**Prompt:** Give a verbatim copy of the lines below, minus the pictures.

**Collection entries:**
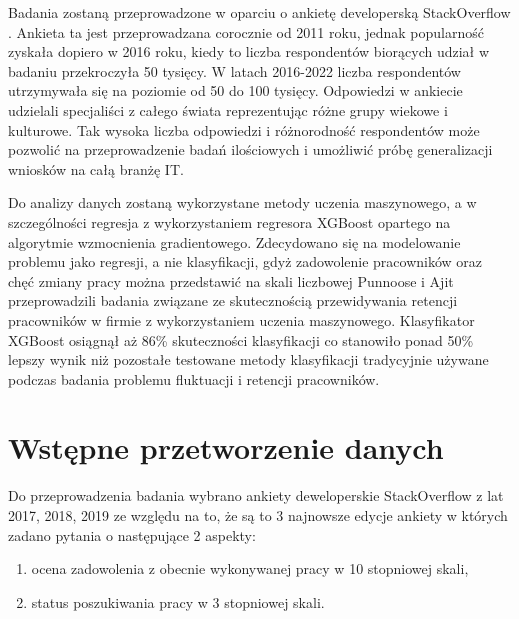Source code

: Badania zostaną przeprowadzone w oparciu o ankietę developerską StackOverflow \cite{so-survey-info}.
Ankieta ta jest przeprowadzana corocznie od 2011 roku, jednak popularność zyskała dopiero w 2016 roku, kiedy to liczba respondentów biorących udział w badaniu przekroczyła 50 tysięcy.
W latach 2016-2022 liczba respondentów utrzymywała się na poziomie od 50 do 100 tysięcy.
Odpowiedzi w ankiecie udzielali specjaliści z całego świata reprezentując różne grupy wiekowe i kulturowe.
Tak wysoka liczba odpowiedzi i różnorodność respondentów może pozwolić na przeprowadzenie badań ilościowych i umożliwić próbę generalizacji wniosków na całą branżę IT.


Do analizy danych zostaną wykorzystane metody uczenia maszynowego, a w szczególności regresja z wykorzystaniem regresora XGBoost opartego na algorytmie wzmocnienia gradientowego.
Zdecydowano się na modelowanie problemu jako regresji, a nie klasyfikacji, gdyż zadowolenie pracowników oraz chęć zmiany pracy można przedstawić na skali liczbowej
Punnoose i Ajit \cite{punnoose-2016} przeprowadzili badania związane ze skutecznością przewidywania retencji pracowników w firmie z wykorzystaniem uczenia maszynowego.
Klasyfikator XGBoost osiągnął aż 86\% skuteczności klasyfikacji co stanowiło ponad 50\% lepszy wynik niż pozostałe testowane metody klasyfikacji tradycyjnie używane podczas badania problemu fluktuacji i retencji pracowników.

\section{Wstępne przetworzenie danych}\label{sec:analysis:preprocessing}
Do przeprowadzenia badania wybrano ankiety deweloperskie StackOverflow z lat 2017, 2018, 2019 ze względu na to, że są to 3 najnowsze edycje ankiety w których zadano pytania o następujące 2 aspekty:
\begin{enumerate}
    \item ocena zadowolenia z obecnie wykonywanej pracy w 10 stopniowej skali,
    \item status poszukiwania pracy w 3 stopniowej skali.
    \end{enumerate}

**Completed task:**
Source code

: Badania zostaną przeprowadzone w oparciu o ankietę developerską StackOverflow \cite{so-survey-info}.
Ankieta ta jest przeprowadzana corocznie od 2011 roku, jednak popularność zyskała dopiero w 2016 roku, kiedy to liczba respondentów biorących udział w badaniu przekroczyła 50 tysięcy.
W latach 2016-2022 liczba respondentów utrzymywała się na poziomie od 50 do 100 tysięcy.
Odpowiedzi w ankiecie udzielali specjaliści z całego świata reprezentując różne grupy wiekowe i kulturowe.
Tak wysoka liczba odpowiedzi i różnorodność respondentów może pozwolić na przeprowadzenie badań ilościowych i umożliwić próbę generalizacji wniosków na całą branżę IT.


Do analizy danych zostaną wykorzystane metody uczenia maszynowego, a w szczególności regresja z wykorzystaniem regresora XGBoost opartego na algorytmie wzmocnienia gradientowego.
Zdecydowano się na modelowanie problemu jako regresji, a nie klasyfikacji, gdyż zadowolenie pracowników oraz chęć zmiany pracy można przedstawić na skali liczbowej
Punnoose i Ajit \cite{punnoose-2016} przeprowadzili badania związane ze skutecznością przewidywania retencji pracowników w firmie z wykorzystaniem uczenia maszynowego.
Klasyfikator XGBoost osiągnął aż 86\% skuteczności klasyfikacji co stanowiło ponad 50\% lepszy wynik niż pozostałe testowane metody klasyfikacji tradycyjnie używane podczas badania problemu fluktuacji i retencji pracowników.

\section{Wstępne przetworzenie danych}\label{sec:analysis:preprocessing}
Do przeprowadzenia badania wybrano ankiety deweloperskie StackOverflow z lat 2017, 2018, 2019 ze względu na to, że są to 3 najnowsze edycje ankiety w których zadano pytania o następujące 2 aspekty:
\begin{enumerate}
    \item ocena zadowolenia z obecnie wykonywanej pracy w 10 stopniowej skali,
    \item status poszukiwania pracy w 3 stopniowej skali.
    \end{enumerate}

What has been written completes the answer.